* _WHAT THE TASK ASKS_:
Look in the data below for the line that has "- drawpercreature - draws", then print exactly every line from there through the line that has "system of Altrinur.", leaving pictures out.

* _THE RECORDS_:
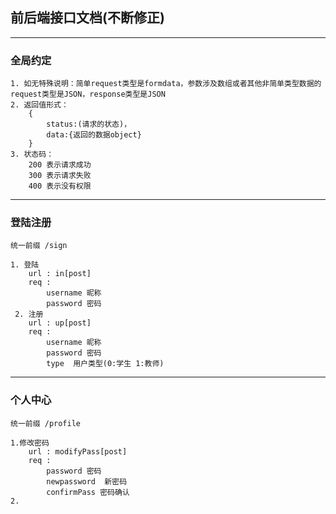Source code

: ## 前后端接口文档(不断修正)
---
### 全局约定
    1. 如无特殊说明：简单request类型是formdata，参数涉及数组或者其他非简单类型数据的request类型是JSON，response类型是JSON
    2. 返回值形式：
        {
            status:(请求的状态)，
            data:{返回的数据object}
        }
    3. 状态码： 
        200 表示请求成功
        300 表示请求失败
        400 表示没有权限
---
### 登陆注册
    统一前缀 /sign

    1. 登陆
        url : in[post]
        req : 
            username 昵称
            password 密码
     2. 注册
        url : up[post]
        req : 
            username 昵称
            password 密码
            type  用户类型(0:学生 1:教师)
---
### 个人中心
    统一前缀 /profile

    1.修改密码
        url : modifyPass[post]
        req :
            password 密码
            newpassword  新密码
            confirmPass 密码确认
    2.
   
           

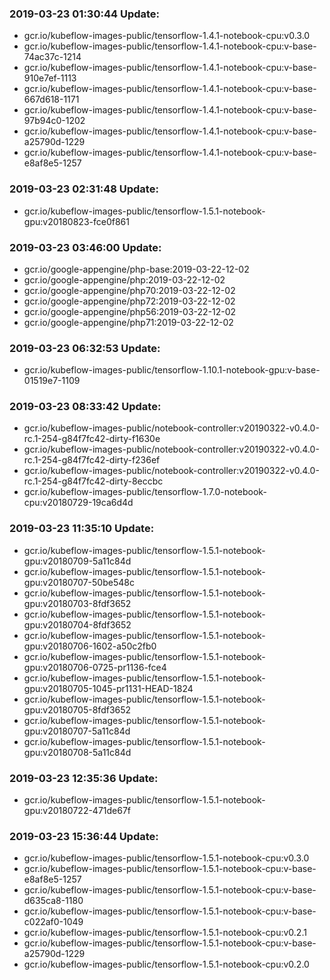 ### 2019-03-23 01:30:44 Update:

- gcr.io/kubeflow-images-public/tensorflow-1.4.1-notebook-cpu:v0.3.0
- gcr.io/kubeflow-images-public/tensorflow-1.4.1-notebook-cpu:v-base-74ac37c-1214
- gcr.io/kubeflow-images-public/tensorflow-1.4.1-notebook-cpu:v-base-910e7ef-1113
- gcr.io/kubeflow-images-public/tensorflow-1.4.1-notebook-cpu:v-base-667d618-1171
- gcr.io/kubeflow-images-public/tensorflow-1.4.1-notebook-cpu:v-base-97b94c0-1202
- gcr.io/kubeflow-images-public/tensorflow-1.4.1-notebook-cpu:v-base-a25790d-1229
- gcr.io/kubeflow-images-public/tensorflow-1.4.1-notebook-cpu:v-base-e8af8e5-1257
### 2019-03-23 02:31:48 Update:

- gcr.io/kubeflow-images-public/tensorflow-1.5.1-notebook-gpu:v20180823-fce0f861
### 2019-03-23 03:46:00 Update:

- gcr.io/google-appengine/php-base:2019-03-22-12-02
- gcr.io/google-appengine/php:2019-03-22-12-02
- gcr.io/google-appengine/php70:2019-03-22-12-02
- gcr.io/google-appengine/php72:2019-03-22-12-02
- gcr.io/google-appengine/php56:2019-03-22-12-02
- gcr.io/google-appengine/php71:2019-03-22-12-02
### 2019-03-23 06:32:53 Update:

- gcr.io/kubeflow-images-public/tensorflow-1.10.1-notebook-gpu:v-base-01519e7-1109
### 2019-03-23 08:33:42 Update:

- gcr.io/kubeflow-images-public/notebook-controller:v20190322-v0.4.0-rc.1-254-g84f7fc42-dirty-f1630e
- gcr.io/kubeflow-images-public/notebook-controller:v20190322-v0.4.0-rc.1-254-g84f7fc42-dirty-f236ef
- gcr.io/kubeflow-images-public/notebook-controller:v20190322-v0.4.0-rc.1-254-g84f7fc42-dirty-8eccbc
- gcr.io/kubeflow-images-public/tensorflow-1.7.0-notebook-cpu:v20180729-19ca6d4d
### 2019-03-23 11:35:10 Update:

- gcr.io/kubeflow-images-public/tensorflow-1.5.1-notebook-gpu:v20180709-5a11c84d
- gcr.io/kubeflow-images-public/tensorflow-1.5.1-notebook-gpu:v20180707-50be548c
- gcr.io/kubeflow-images-public/tensorflow-1.5.1-notebook-gpu:v20180703-8fdf3652
- gcr.io/kubeflow-images-public/tensorflow-1.5.1-notebook-gpu:v20180704-8fdf3652
- gcr.io/kubeflow-images-public/tensorflow-1.5.1-notebook-gpu:v20180706-1602-a50c2fb0
- gcr.io/kubeflow-images-public/tensorflow-1.5.1-notebook-gpu:v20180706-0725-pr1136-fce4
- gcr.io/kubeflow-images-public/tensorflow-1.5.1-notebook-gpu:v20180705-1045-pr1131-HEAD-1824
- gcr.io/kubeflow-images-public/tensorflow-1.5.1-notebook-gpu:v20180705-8fdf3652
- gcr.io/kubeflow-images-public/tensorflow-1.5.1-notebook-gpu:v20180707-5a11c84d
- gcr.io/kubeflow-images-public/tensorflow-1.5.1-notebook-gpu:v20180708-5a11c84d
### 2019-03-23 12:35:36 Update:

- gcr.io/kubeflow-images-public/tensorflow-1.5.1-notebook-gpu:v20180722-471de67f
### 2019-03-23 15:36:44 Update:

- gcr.io/kubeflow-images-public/tensorflow-1.5.1-notebook-cpu:v0.3.0
- gcr.io/kubeflow-images-public/tensorflow-1.5.1-notebook-cpu:v-base-e8af8e5-1257
- gcr.io/kubeflow-images-public/tensorflow-1.5.1-notebook-cpu:v-base-d635ca8-1180
- gcr.io/kubeflow-images-public/tensorflow-1.5.1-notebook-cpu:v-base-c022af0-1049
- gcr.io/kubeflow-images-public/tensorflow-1.5.1-notebook-cpu:v0.2.1
- gcr.io/kubeflow-images-public/tensorflow-1.5.1-notebook-cpu:v-base-a25790d-1229
- gcr.io/kubeflow-images-public/tensorflow-1.5.1-notebook-cpu:v0.2.0

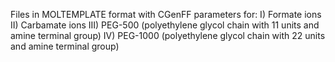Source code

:Files in MOLTEMPLATE format with CGenFF parameters for:
I) Formate ions
II) Carbamate ions
III) PEG-500 (polyethylene glycol chain with 11 units and amine terminal group)
IV) PEG-1000 (polyethylene glycol chain with 22 units and amine terminal group)
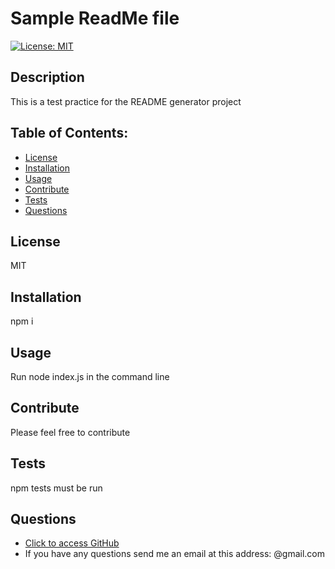 # Sample ReadMe file
  [![License: MIT](https://img.shields.io/badge/License-MIT-yellow.svg)](https://opensource.org/licenses/MIT)

  ## Description
  This is a test practice for the README generator project

  ## Table of Contents:
   * [License](#License)
   * [Installation](#Installation)
   * [Usage](#Usage)
   * [Contribute](#Contribute)
   * [Tests](#Tests)
   * [Questions](#Questions)

  ## License
  MIT

  ## Installation
  npm i

  ## Usage
  Run node index.js in the command line
  
  ## Contribute
  Please feel free to contribute

  ## Tests
  npm tests must be run

  ## Questions
  * [Click to access GitHub](https://www.github.com/Embow24)
  * If you have any questions send me an email at this address: @gmail.com
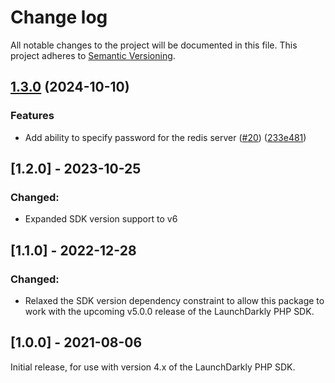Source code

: # Change log

All notable changes to the project will be documented in this file. This project adheres to [Semantic Versioning](http://semver.org).

## [1.3.0](https://github.com/launchdarkly/php-server-sdk-redis-phpredis/compare/1.2.0...1.3.0) (2024-10-10)


### Features

* Add ability to specify password for the redis server ([#20](https://github.com/launchdarkly/php-server-sdk-redis-phpredis/issues/20)) ([233e481](https://github.com/launchdarkly/php-server-sdk-redis-phpredis/commit/233e481d5f5ae5ac7db237a5c786298cfa39e05e))

## [1.2.0] - 2023-10-25
### Changed:
- Expanded SDK version support to v6

## [1.1.0] - 2022-12-28
### Changed:
- Relaxed the SDK version dependency constraint to allow this package to work with the upcoming v5.0.0 release of the LaunchDarkly PHP SDK.

## [1.0.0] - 2021-08-06
Initial release, for use with version 4.x of the LaunchDarkly PHP SDK.
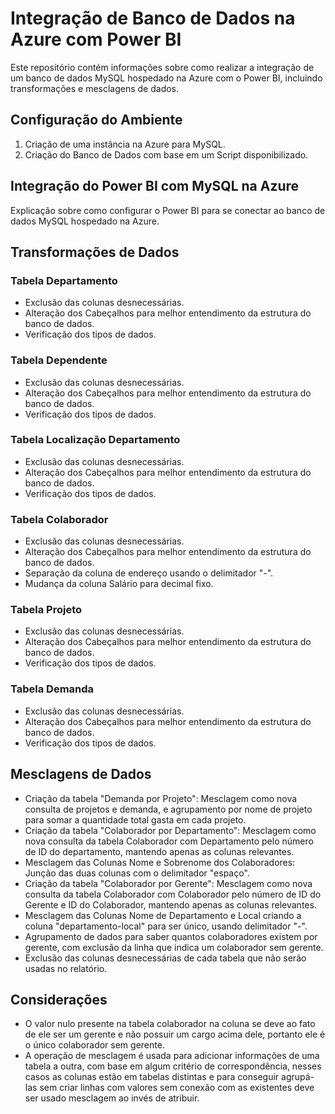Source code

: # Integração de Banco de Dados na Azure com Power BI

Este repositório contém informações sobre como realizar a integração de um banco de dados MySQL hospedado na Azure com o Power BI, incluindo transformações e mesclagens de dados.

## Configuração do Ambiente

1. Criação de uma instância na Azure para MySQL.
2. Criação do Banco de Dados com base em um Script disponibilizado.

## Integração do Power BI com MySQL na Azure

Explicação sobre como configurar o Power BI para se conectar ao banco de dados MySQL hospedado na Azure.

## Transformações de Dados

### Tabela Departamento

- Exclusão das colunas desnecessárias.
- Alteração dos Cabeçalhos para melhor entendimento da estrutura do banco de dados.
- Verificação dos tipos de dados.

### Tabela Dependente

- Exclusão das colunas desnecessárias.
- Alteração dos Cabeçalhos para melhor entendimento da estrutura do banco de dados.
- Verificação dos tipos de dados.

### Tabela Localização Departamento

- Exclusão das colunas desnecessárias.
- Alteração dos Cabeçalhos para melhor entendimento da estrutura do banco de dados.
- Verificação dos tipos de dados.

### Tabela Colaborador

- Exclusão das colunas desnecessárias.
- Alteração dos Cabeçalhos para melhor entendimento da estrutura do banco de dados.
- Separação da coluna de endereço usando o delimitador "-".
- Mudança da coluna Salário para decimal fixo.

### Tabela Projeto

- Exclusão das colunas desnecessárias.
- Alteração dos Cabeçalhos para melhor entendimento da estrutura do banco de dados.
- Verificação dos tipos de dados.

### Tabela Demanda

- Exclusão das colunas desnecessárias.
- Alteração dos Cabeçalhos para melhor entendimento da estrutura do banco de dados.
- Verificação dos tipos de dados.

## Mesclagens de Dados

- Criação da tabela "Demanda por Projeto": Mesclagem como nova consulta de projetos e demanda, e agrupamento por nome de projeto para somar a quantidade total gasta em cada projeto.
- Criação da tabela "Colaborador por Departamento": Mesclagem como nova consulta da tabela Colaborador com Departamento pelo número de ID do departamento, mantendo apenas as colunas relevantes.
- Mesclagem das Colunas Nome e Sobrenome dos Colaboradores: Junção das duas colunas com o delimitador "espaço".
- Criação da tabela "Colaborador por Gerente": Mesclagem como nova consulta da tabela Colaborador com Colaborador pelo número de ID do Gerente e ID do Colaborador, mantendo apenas as colunas relevantes.
- Mesclagem das Colunas Nome de Departamento e Local criando a coluna "departamento-local" para ser único, usando delimitador "-".
- Agrupamento de dados para saber quantos colaboradores existem por gerente, com exclusão da linha que indica um colaborador sem gerente.
- Exclusão das colunas desnecessárias de cada tabela que não serão usadas no relatório.

## Considerações

- O valor nulo presente na tabela colaborador na coluna se deve ao fato de ele ser um gerente e não possuir um cargo acima dele, portanto ele é o único colaborador sem gerente.
- A operação de mesclagem é usada para adicionar informações de uma tabela a outra, com base em algum critério de correspondência, nesses casos as colunas estão em tabelas distintas e para conseguir agrupá-las sem criar linhas com valores sem conexão com as existentes deve ser usado mesclagem ao invés de atribuir.
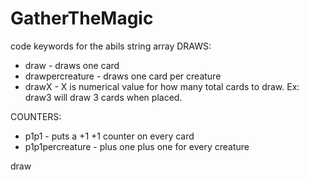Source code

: # GatherTheMagic
code keywords for the abils string array
DRAWS:
- draw - draws one card
- drawpercreature - draws one card per creature
- drawX - X is numerical value for how many total cards to draw. Ex: draw3 will draw 3 cards when placed. 

COUNTERS:
- p1p1 - puts a +1 +1 counter on every card
- p1p1percreature - plus one plus one for every creature


draw 

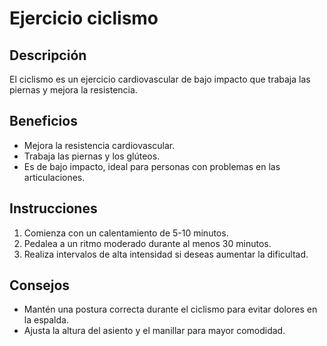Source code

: # Ejercicio ciclismo

## Descripción
El ciclismo es un ejercicio cardiovascular de bajo impacto que trabaja las piernas y mejora la resistencia.

## Beneficios
- Mejora la resistencia cardiovascular.
- Trabaja las piernas y los glúteos.
- Es de bajo impacto, ideal para personas con problemas en las articulaciones.

## Instrucciones
1. Comienza con un calentamiento de 5-10 minutos.
2. Pedalea a un ritmo moderado durante al menos 30 minutos.
3. Realiza intervalos de alta intensidad si deseas aumentar la dificultad.

## Consejos
- Mantén una postura correcta durante el ciclismo para evitar dolores en la espalda.
- Ajusta la altura del asiento y el manillar para mayor comodidad.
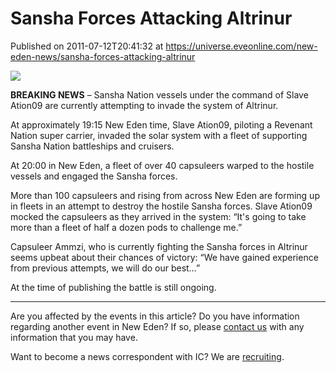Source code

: # Sansha Forces Attacking Altrinur
Published on 2011-07-12T20:41:32 at https://universe.eveonline.com/new-eden-news/sansha-forces-attacking-altrinur

![](http://www.eve-ic.net/media/assets/icarticlebanner.png)  
  
 **BREAKING NEWS** – Sansha Nation vessels under the command of Slave Ation09 are currently attempting to invade the system of Altrinur.   
  
At approximately 19:15 New Eden time, Slave Ation09, piloting a Revenant Nation super carrier, invaded the solar system with a fleet of supporting Sansha Nation battleships and cruisers.   
  
At 20:00 in New Eden, a fleet of over 40 capsuleers warped to the hostile vessels and engaged the Sansha forces.   
  
More than 100 capsuleers and rising from across New Eden are forming up in fleets in an attempt to destroy the hostile Sansha forces. Slave Ation09 mocked the capsuleers as they arrived in the system: “It's going to take more than a fleet of half a dozen pods to challenge me.”   
  
Capsuleer Ammzi, who is currently fighting the Sansha forces in Altrinur seems upbeat about their chances of victory: “We have gained experience from previous attempts, we will do our best…”   
  
At the time of publishing the battle is still ongoing.

* * *

Are you affected by the events in this article? Do you have information regarding another event in New Eden? If so, please [contact us](http://www.eveonline.com/news.asp?a=submitrp) with any information that you may have.  
  
Want to become a news correspondent with IC? We are [recruiting](http://www.eveonline.com/isd.asp).
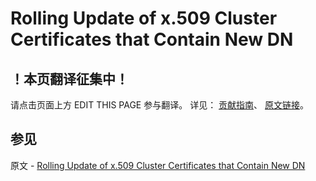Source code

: # Rolling Update of x.509 Cluster Certificates that Contain New DN

## ！本页翻译征集中！

请点击页面上方 EDIT THIS PAGE 参与翻译。
详见：
[贡献指南]( https://github.com/JinMuInfo/MongoDB-Manual-zh/blob/master/CONTRIBUTING.md )、
[原文链接](  https://docs.mongodb.com/manual/tutorial/rotate-x509-membership-certificates/  )。

## 参见

原文 - [Rolling Update of x.509 Cluster Certificates that Contain New DN]( https://docs.mongodb.com/manual/tutorial/rotate-x509-membership-certificates/ )

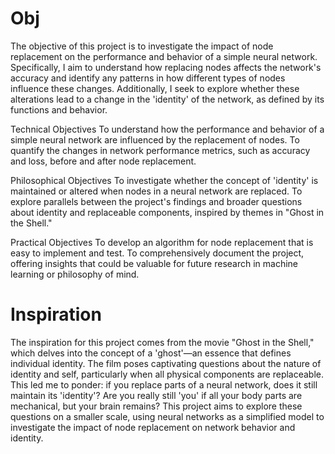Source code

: # Obj
The objective of this project is to investigate the impact of node replacement on the performance and behavior of a simple neural network. Specifically, I aim to understand how replacing nodes affects the network's accuracy and identify any patterns in how different types of nodes influence these changes. Additionally, I seek to explore whether these alterations lead to a change in the 'identity' of the network, as defined by its functions and behavior.

Technical Objectives
To understand how the performance and behavior of a simple neural network are influenced by the replacement of nodes.
To quantify the changes in network performance metrics, such as accuracy and loss, before and after node replacement.

Philosophical Objectives
To investigate whether the concept of 'identity' is maintained or altered when nodes in a neural network are replaced.
To explore parallels between the project's findings and broader questions about identity and replaceable components, inspired by themes in "Ghost in the Shell."

Practical Objectives
To develop an algorithm for node replacement that is easy to implement and test.
To comprehensively document the project, offering insights that could be valuable for future research in machine learning or philosophy of mind.

# Inspiration
The inspiration for this project comes from the movie "Ghost in the Shell," which delves into the concept of a 'ghost'—an essence that defines individual identity. The film poses captivating questions about the nature of identity and self, particularly when all physical components are replaceable. This led me to ponder: if you replace parts of a neural network, does it still maintain its 'identity'? Are you really still 'you' if all your body parts are mechanical, but your brain remains? This project aims to explore these questions on a smaller scale, using neural networks as a simplified model to investigate the impact of node replacement on network behavior and identity.

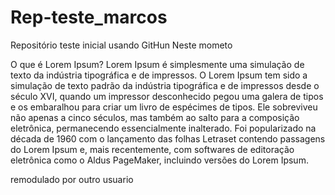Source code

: # Rep-teste_marcos
Repositório teste inicial usando GitHun
Neste mometo

O que é Lorem Ipsum?
Lorem Ipsum é simplesmente uma simulação de texto da indústria tipográfica e de impressos. O Lorem Ipsum tem sido a simulação de texto padrão da indústria tipográfica e de impressos desde o século XVI, quando um impressor desconhecido pegou uma galera de tipos e os embaralhou para criar um livro de espécimes de tipos. Ele sobreviveu não apenas a cinco séculos, mas também ao salto para a composição eletrônica, permanecendo essencialmente inalterado. Foi popularizado na década de 1960 com o lançamento das folhas Letraset contendo passagens do Lorem Ipsum e, mais recentemente, com softwares de editoração eletrônica como o Aldus PageMaker, incluindo versões do Lorem Ipsum.


remodulado por outro usuario 
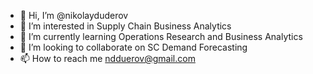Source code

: - 👋 Hi, I’m @nikolayduderov
- 👀 I’m interested in Supply Chain Business Analytics
- 🌱 I’m currently learning Operations Research and Business Analytics
- 💞️ I’m looking to collaborate on SC Demand Forecasting
- 📫 How to reach me ndduerov@gmail.com

<!---
nikolayduderov/nikolayduderov is a ✨ special ✨ repository because its `README.md` (this file) appears on your GitHub profile.
You can click the Preview link to take a look at your changes.
--->
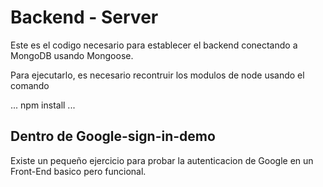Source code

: # Backend - Server

Este es el codigo necesario para establecer el backend
conectando a MongoDB usando Mongoose.

Para ejecutarlo, es necesario recontruir los modulos
de node usando el comando

...
npm install
...

## Dentro de Google-sign-in-demo

Existe un pequeño ejercicio para probar la
autenticacion de Google en un Front-End basico pero
funcional.
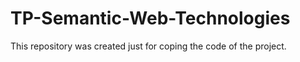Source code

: # TP-Semantic-Web-Technologies
This repository was created just for coping the code of the project.
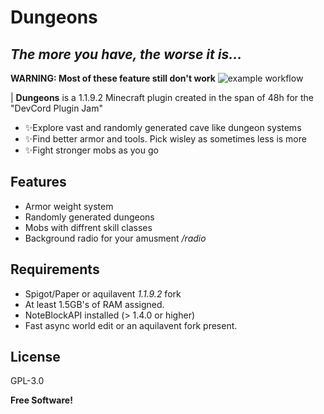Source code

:# Dungeons
## _The more you have, the worse it is..._

**WARNING: Most of these feature still don't work**
![example workflow](https://github.com/HiWhatName/DevCordPluginJam/actions/workflows/gradle.yml/badge.svg)

| **Dungeons** is a 1.1.9.2 Minecraft plugin created in the span of 48h for the "DevCord Plugin Jam"

- ✨Explore vast and randomly generated cave like dungeon systems
- ✨Find better armor and tools. Pick wisley as sometimes less is more
- ✨Fight stronger mobs as you go

## Features

- Armor weight system
- Randomly generated dungeons
- Mobs with diffrent skill classes
- Background radio for your amusment */radio*

## Requirements
- Spigot/Paper or aquilavent *1.1.9.2* fork
- At least 1.5GB's of RAM assigned.
- NoteBlockAPI installed (> 1.4.0 or higher)
- Fast async world edit or an aquilavent fork present.

## License

GPL-3.0

**Free Software!**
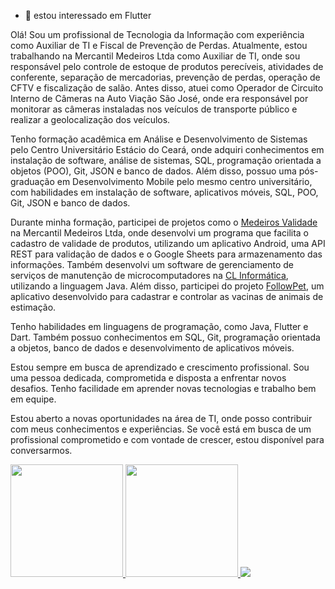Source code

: - 👀 estou interessado em Flutter

<p>Olá! Sou um profissional de Tecnologia da Informação com experiência como Auxiliar de TI e Fiscal de Prevenção de Perdas. Atualmente, estou trabalhando na Mercantil Medeiros Ltda como Auxiliar de TI, onde sou responsável pelo controle de estoque de produtos perecíveis, atividades de conferente, separação de mercadorias, prevenção de perdas, operação de CFTV e fiscalização de salão. Antes disso, atuei como Operador de Circuito Interno de Câmeras na Auto Viação São José, onde era responsável por monitorar as câmeras instaladas nos veículos de transporte público e realizar a geolocalização dos veículos.

Tenho formação acadêmica em Análise e Desenvolvimento de Sistemas pelo Centro Universitário Estácio do Ceará, onde adquiri conhecimentos em instalação de software, análise de sistemas, SQL, programação orientada a objetos (POO), Git, JSON e banco de dados. Além disso, possuo uma pós-graduação em Desenvolvimento Mobile pelo mesmo centro universitário, com habilidades em instalação de software, aplicativos móveis, SQL, POO, Git, JSON e banco de dados.

Durante minha formação, participei de projetos como o [Medeiros Validade](https://play.google.com/store/apps/details?id=br.dev.carloslima.medeiros_validade) na Mercantil Medeiros Ltda, onde desenvolvi um programa que facilita o cadastro de validade de produtos, utilizando um aplicativo Android, uma API REST para validação de dados e o Google Sheets para armazenamento das informações. Também desenvolvi um software de gerenciamento de serviços de manutenção de microcomputadores na [CL Informática](https://github.com/EduardoLima03/clinformatica), utilizando a linguagem Java. Além disso, participei do projeto [FollowPet](https://eduardolima03.github.io/followpet/), um aplicativo desenvolvido para cadastrar e controlar as vacinas de animais de estimação.

Tenho habilidades em linguagens de programação, como Java, Flutter e Dart. Também possuo conhecimentos em SQL, Git, programação orientada a objetos, banco de dados e desenvolvimento de aplicativos móveis.

Estou sempre em busca de aprendizado e crescimento profissional. Sou uma pessoa dedicada, comprometida e disposta a enfrentar novos desafios. Tenho facilidade em aprender novas tecnologias e trabalho bem em equipe.

Estou aberto a novas oportunidades na área de TI, onde posso contribuir com meus conhecimentos e experiências. Se você está em busca de um profissional comprometido e com vontade de crescer, estou disponível para conversarmos.</p>

<div>
  <a href="https://github.com/EduardoLima03">
  <img height="180em" src="https://github-readme-stats.vercel.app/api?username=EduardoLima03&show_icons=true&theme=dark&include_all_commits=true&count_private=true"/>
  <img height="180em" src="https://github-readme-stats.vercel.app/api/top-langs/?username=EduardoLima03&layout=compact&langs_count=16&theme=dark"/>
  <img src="https://github-profile-summary-cards.vercel.app/api/cards/profile-details?username=eduardoLima03"/>
</div>

<!---
EduardoLima03/EduardoLima03 is a ✨ special ✨ repository because its `README.md` (this file) appears on your GitHub profile.
You can click the Preview link to take a look at your changes.
--->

* _RESULT BELOW_:
- drawpercreature - draws one card per creature
- drawX - X is numerical value for how many total cards to draw. Ex: draw3 will draw 3 cards when placed. 

COUNTERS:
- p1p1 - puts a +1 +1 counter on every card
- p1p1percreature - plus one plus one for every creature


draw 

Source code

: # Ejercicio ciclismo

## Descripción
El ciclismo es un ejercicio cardiovascular de bajo impacto que trabaja las piernas y mejora la resistencia.

## Beneficios
- Mejora la resistencia cardiovascular.
- Trabaja las piernas y los glúteos.
- Es de bajo impacto, ideal para personas con problemas en las articulaciones.

## Instrucciones
1. Comienza con un calentamiento de 5-10 minutos.
2. Pedalea a un ritmo moderado durante al menos 30 minutos.
3. Realiza intervalos de alta intensidad si deseas aumentar la dificultad.

## Consejos
- Mantén una postura correcta durante el ciclismo para evitar dolores en la espalda.
- Ajusta la altura del asiento y el manillar para mayor comodidad.
Source code

: # Sansha Forces Attacking Altrinur
Published on 2011-07-12T20:41:32 at https://universe.eveonline.com/new-eden-news/sansha-forces-attacking-altrinur

![](http://www.eve-ic.net/media/assets/icarticlebanner.png)  
  
 **BREAKING NEWS** – Sansha Nation vessels under the command of Slave Ation09 are currently attempting to invade the system of Altrinur.   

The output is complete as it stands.